Goal of the exercise. Please report, as a single number with no other text, how many lines of the listing contain "calls".

Available data.
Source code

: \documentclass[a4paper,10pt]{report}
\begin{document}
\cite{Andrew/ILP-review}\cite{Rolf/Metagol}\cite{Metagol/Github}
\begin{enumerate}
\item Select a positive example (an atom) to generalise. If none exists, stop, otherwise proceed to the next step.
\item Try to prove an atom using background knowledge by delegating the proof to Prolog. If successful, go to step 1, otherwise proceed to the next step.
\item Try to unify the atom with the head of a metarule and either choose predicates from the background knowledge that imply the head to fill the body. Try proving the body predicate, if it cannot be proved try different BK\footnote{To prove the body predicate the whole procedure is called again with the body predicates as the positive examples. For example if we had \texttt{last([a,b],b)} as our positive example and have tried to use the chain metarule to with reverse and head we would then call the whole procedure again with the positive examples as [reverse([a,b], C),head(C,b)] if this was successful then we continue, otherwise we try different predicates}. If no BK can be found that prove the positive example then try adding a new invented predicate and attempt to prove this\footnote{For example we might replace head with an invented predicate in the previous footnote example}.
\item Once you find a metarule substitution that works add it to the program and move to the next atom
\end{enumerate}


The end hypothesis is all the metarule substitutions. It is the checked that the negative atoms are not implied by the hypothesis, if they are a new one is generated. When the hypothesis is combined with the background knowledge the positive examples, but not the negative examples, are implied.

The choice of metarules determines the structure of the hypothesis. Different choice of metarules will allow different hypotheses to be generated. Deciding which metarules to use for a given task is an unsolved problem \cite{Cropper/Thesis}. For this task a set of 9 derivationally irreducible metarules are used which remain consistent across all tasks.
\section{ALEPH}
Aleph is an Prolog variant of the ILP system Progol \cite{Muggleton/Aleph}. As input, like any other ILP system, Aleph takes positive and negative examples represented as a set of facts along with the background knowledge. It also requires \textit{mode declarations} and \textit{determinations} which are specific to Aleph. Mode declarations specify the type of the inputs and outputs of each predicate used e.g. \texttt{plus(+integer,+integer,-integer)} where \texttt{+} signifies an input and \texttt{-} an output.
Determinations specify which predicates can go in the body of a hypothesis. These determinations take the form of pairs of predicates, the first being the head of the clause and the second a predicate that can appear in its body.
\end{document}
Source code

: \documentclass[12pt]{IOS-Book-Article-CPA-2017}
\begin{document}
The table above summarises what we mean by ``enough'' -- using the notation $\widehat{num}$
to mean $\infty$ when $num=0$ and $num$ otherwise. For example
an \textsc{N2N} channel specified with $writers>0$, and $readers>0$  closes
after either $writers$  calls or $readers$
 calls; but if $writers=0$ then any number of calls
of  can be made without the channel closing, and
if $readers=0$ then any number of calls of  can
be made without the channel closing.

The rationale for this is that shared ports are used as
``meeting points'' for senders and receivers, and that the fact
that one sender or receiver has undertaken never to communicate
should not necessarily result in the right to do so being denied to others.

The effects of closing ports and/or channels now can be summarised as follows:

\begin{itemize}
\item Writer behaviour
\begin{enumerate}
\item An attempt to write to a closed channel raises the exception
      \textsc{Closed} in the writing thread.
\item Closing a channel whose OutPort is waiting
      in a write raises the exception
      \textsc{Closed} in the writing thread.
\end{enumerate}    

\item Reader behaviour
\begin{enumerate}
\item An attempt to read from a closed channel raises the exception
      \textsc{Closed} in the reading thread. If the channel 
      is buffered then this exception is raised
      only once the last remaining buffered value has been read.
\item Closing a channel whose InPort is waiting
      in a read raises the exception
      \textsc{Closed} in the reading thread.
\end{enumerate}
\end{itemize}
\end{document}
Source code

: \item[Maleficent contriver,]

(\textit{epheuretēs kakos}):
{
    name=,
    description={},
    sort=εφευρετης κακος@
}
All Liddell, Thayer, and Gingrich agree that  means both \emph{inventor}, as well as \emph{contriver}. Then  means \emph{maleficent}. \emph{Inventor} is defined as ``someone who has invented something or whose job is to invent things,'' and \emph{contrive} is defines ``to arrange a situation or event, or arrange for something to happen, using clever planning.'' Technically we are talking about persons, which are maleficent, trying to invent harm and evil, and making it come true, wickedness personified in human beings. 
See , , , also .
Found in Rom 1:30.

Task solution. 3